## TASK INSTRUCTIONS
Could you copy out all the lines in the material below where the word "scale" occurs?

## DATA RECORDS
▬▬▬

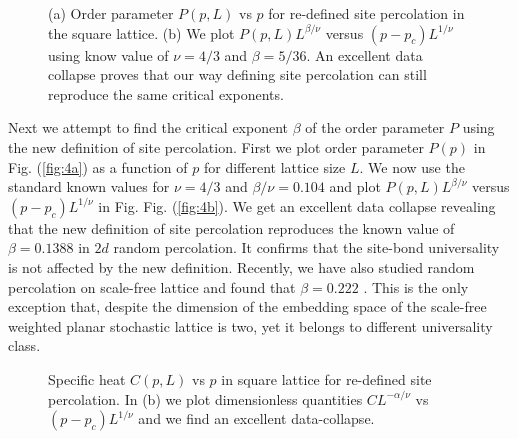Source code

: \documentclass[twocolumn,showpacs,preprintnumbers,amsmath,amssymb]{article}
\begin{document}
\begin{figure}

\centering



\subfloat[]
{
\label{fig:4a}
}

\subfloat[]
{
\label{fig:4b}
}
\caption{(a) Order parameter $P(p,L)$ vs $p$ for re-defined site percolation in the square lattice. 
(b) We plot $P(p,L)L^{\beta/\nu}$ versus $(p-p_c)L^{1/\nu}$ using know value of $\nu=4/3$ and $\beta=5/36$. 
An excellent data collapse proves that our way defining site percolation can still reproduce the
same critical exponents. 
} 

\label{fig:4ab}
\end{figure}




Next we attempt to find the critical exponent $\beta$ of the order parameter $P$ using 
the new definition of site percolation.
First we plot order parameter $P(p)$ in Fig. (\ref{fig:4a})  as a function of $p$ for different
lattice size $L$. We now use the
standard known values for $\nu=4/3$ and $\beta/\nu=0.104$ and plot  $P(p,L)L^{\beta/\nu}$ versus
$(p-p_c)L^{1/\nu}$ in Fig.  Fig. (\ref{fig:4b}). We get an excellent data collapse revealing that the new definition of site
percolation reproduces the known value of $\beta=0.1388$ in $2d$ random percolation. 
It confirms that the site-bond universality
is not affected by the new definition. Recently, we have also studied random percolation 
on scale-free lattice and found that $\beta=0.222$ 
\cite{ref.Hassan_Rahman_1}. 
This is the only exception that, despite the dimension of the embedding space of the scale-free weighted planar stochastic lattice is two, yet it belongs to different universality class. 




\begin{figure}

\centering



\subfloat[]
{
\label{fig:5a}
}

\subfloat[]
{
\label{fig:5b}
}
\caption{Specific heat $C(p,L)$ vs $p$ in square lattice for re-defined site percolation. 
 In (b) we plot dimensionless quantities $CL^{-\alpha/\nu}$ vs $(p-p_c)L^{1/\nu}$ and we find an excellent data-collapse.
} 

\label{fig:5ab}
\end{figure}
\end{document}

▬▬▬

## SOLVED EXERCISE
on scale-free lattice and found that $\beta=0.222$ 
This is the only exception that, despite the dimension of the embedding space of the scale-free weighted planar stochastic lattice is two, yet it belongs to different universality class. 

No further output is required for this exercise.